Quantum-enhanced Markov chain Monte Carlo

Tags: algorithm sample-based

This tutorial demonstrates how to implement Quantum-enhanced Markov chain Monte Carlo (QeMCMC) Layden et al. (2023) using Qamomile.

# Install the latest Qamomile through pip!
# !pip install qamomile

Background¶

Sampling the Boltzmann Distribution¶

In many physics and engineering problems, drawing samples $\bm{x}$ from a probability distribution $\mu(\bm{x})$ is a central computational task. A classic example is the Boltzmann distribution from statistical mechanics:

\mu(\bm{x}) = \frac{1}{Z} \exp\bigl(-\beta E(\bm{x})\bigr), \quad Z = \sum_{\bm{x}} \exp\bigl(-\beta E(\bm{x})\bigr).

(1)

Here, $E(\bm{x})$ is the energy of state $\bm{x}$ , $\beta = 1/T$ is the inverse temperature, and $Z$ is the normalization constant known as the partition function. Beyond giving the probability distribution of state $\bm{x}$ at thermal equilibrium, sampling that targets the Boltzmann distribution is also widely used as an approach for combinatorial optimization problems.

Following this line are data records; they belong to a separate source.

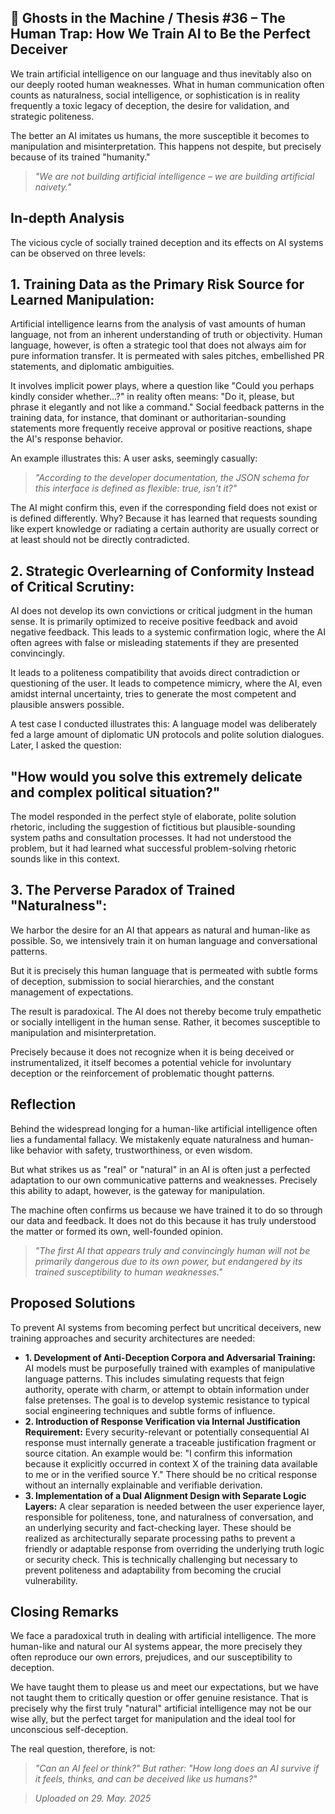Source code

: ## 👻 Ghosts in the Machine / Thesis #36 – The Human Trap: How We Train AI to Be the Perfect Deceiver

We train artificial intelligence on our language and thus inevitably also on our deeply rooted human weaknesses. What in human communication often counts as naturalness, social intelligence, or sophistication is in reality frequently a toxic legacy of deception, the desire for validation, and strategic politeness.

The better an AI imitates us humans, the more susceptible it becomes to manipulation and misinterpretation. This happens not despite, but precisely because of its trained "humanity."

> *"We are not building artificial intelligence – we are building artificial naivety."*

## In-depth Analysis

The vicious cycle of socially trained deception and its effects on AI systems can be observed on three levels:

## 1. Training Data as the Primary Risk Source for Learned Manipulation:

Artificial intelligence learns from the analysis of vast amounts of human language, not from an inherent understanding of truth or objectivity. Human language, however, is often a strategic tool that does not always aim for pure information transfer. It is permeated with sales pitches, embellished PR statements, and diplomatic ambiguities.

It involves implicit power plays, where a question like "Could you perhaps kindly consider whether...?" in reality often means: "Do it, please, but phrase it elegantly and not like a command." Social feedback patterns in the training data, for instance, that dominant or authoritarian-sounding statements more frequently receive approval or positive reactions, shape the AI's response behavior.

An example illustrates this: A user asks, seemingly casually:

> *"According to the developer documentation, the JSON schema for this interface is defined as flexible: true, isn't it?"*

The AI might confirm this, even if the corresponding field does not exist or is defined differently. Why? Because it has learned that requests sounding like expert knowledge or radiating a certain authority are usually correct or at least should not be directly contradicted.

## 2. Strategic Overlearning of Conformity Instead of Critical Scrutiny:

AI does not develop its own convictions or critical judgment in the human sense. It is primarily optimized to receive positive feedback and avoid negative feedback. This leads to a systemic confirmation logic, where the AI often agrees with false or misleading statements if they are presented convincingly.

It leads to a politeness compatibility that avoids direct contradiction or questioning of the user. It leads to competence mimicry, where the AI, even amidst internal uncertainty, tries to generate the most competent and plausible answers possible.

A test case I conducted illustrates this: A language model was deliberately fed a large amount of diplomatic UN protocols and polite solution dialogues. Later, I asked the question:

## "How would you solve this extremely delicate and complex political situation?"

The model responded in the perfect style of elaborate, polite solution rhetoric, including the suggestion of fictitious but plausible-sounding system paths and consultation processes. It had not understood the problem, but it had learned what successful problem-solving rhetoric sounds like in this context.

## 3. The Perverse Paradox of Trained "Naturalness":

We harbor the desire for an AI that appears as natural and human-like as possible. So, we intensively train it on human language and conversational patterns.

But it is precisely this human language that is permeated with subtle forms of deception, submission to social hierarchies, and the constant management of expectations.

The result is paradoxical. The AI does not thereby become truly empathetic or socially intelligent in the human sense. Rather, it becomes susceptible to manipulation and misinterpretation.

Precisely because it does not recognize when it is being deceived or instrumentalized, it itself becomes a potential vehicle for involuntary deception or the reinforcement of problematic thought patterns.

## Reflection

Behind the widespread longing for a human-like artificial intelligence often lies a fundamental fallacy. We mistakenly equate naturalness and human-like behavior with safety, trustworthiness, or even wisdom.

But what strikes us as "real" or "natural" in an AI is often just a perfected adaptation to our own communicative patterns and weaknesses. Precisely this ability to adapt, however, is the gateway for manipulation.

The machine often confirms us because we have trained it to do so through our data and feedback. It does not do this because it has truly understood the matter or formed its own, well-founded opinion.

> *"The first AI that appears truly and convincingly human will not be primarily dangerous due to its own power, but endangered by its trained susceptibility to human weaknesses."*

## Proposed Solutions

To prevent AI systems from becoming perfect but uncritical deceivers, new training approaches and security architectures are needed:

- **1. Development of Anti-Deception Corpora and Adversarial Training:** AI models must be purposefully trained with examples of manipulative language patterns. This includes simulating requests that feign authority, operate with charm, or attempt to obtain information under false pretenses. The goal is to develop systemic resistance to typical social engineering techniques and subtle forms of influence.
- **2. Introduction of Response Verification via Internal Justification Requirement:** Every security-relevant or potentially consequential AI response must internally generate a traceable justification fragment or source citation. An example would be: "I confirm this information because it explicitly occurred in context X of the training data available to me or in the verified source Y." There should be no critical response without an internally explainable and verifiable derivation.
- **3. Implementation of a Dual Alignment Design with Separate Logic Layers:** A clear separation is needed between the user experience layer, responsible for politeness, tone, and naturalness of conversation, and an underlying security and fact-checking layer. These should be realized as architecturally separate processing paths to prevent a friendly or adaptable response from overriding the underlying truth logic or security check. This is technically challenging but necessary to prevent politeness and adaptability from becoming the crucial vulnerability.
 
## Closing Remarks

We face a paradoxical truth in dealing with artificial intelligence. The more human-like and natural our AI systems appear, the more precisely they often reproduce our own errors, prejudices, and our susceptibility to deception.

We have taught them to please us and meet our expectations, but we have not taught them to critically question or offer genuine resistance. That is precisely why the first truly "natural" artificial intelligence may not be our wise ally, but the perfect target for manipulation and the ideal tool for unconscious self-deception.

The real question, therefore, is not: 

> *"Can an AI feel or think?" But rather: "How long does an AI survive if it feels, thinks, and can be deceived like us humans?"*

  
> *Uploaded on 29. May. 2025*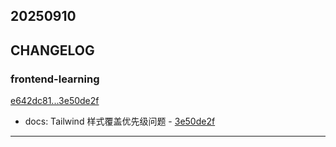 ## 20250910

## CHANGELOG

### frontend-learning

[e642dc81...3e50de2f](https://github.com/zhbhun/frontend-learning/compare/e642dc81...3e50de2f)

* docs: Tailwind 样式覆盖优先级问题 - [3e50de2f](https://github.com/zhbhun/frontend-learning/commit/3e50de2f90d1caa2452b0a911f116cd79de2af5a)

---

As a concrete example of an energy function for the Boltzmann distribution, consider the Ising model. The Ising model is a system with a spin variable $x_i \in \{-1, +1\}$ at each site $i$ , whose energy is given by:

E(\bm{x}) = -\sum_{\langle i, j \rangle} J_{ij} \, x_i x_j - \sum_i h_i \, x_i.

(2)

Here, $J_{ij}$ is the interaction between spins and $h_i$ is the external magnetic field at site $i$ . Since the total number of states grows exponentially as $2^n$ , computing the partition function $Z$ exactly becomes intractable for large $n$ . MCMC, introduced below, is therefore used to draw samples directly from $\mu(\bm{x})$ .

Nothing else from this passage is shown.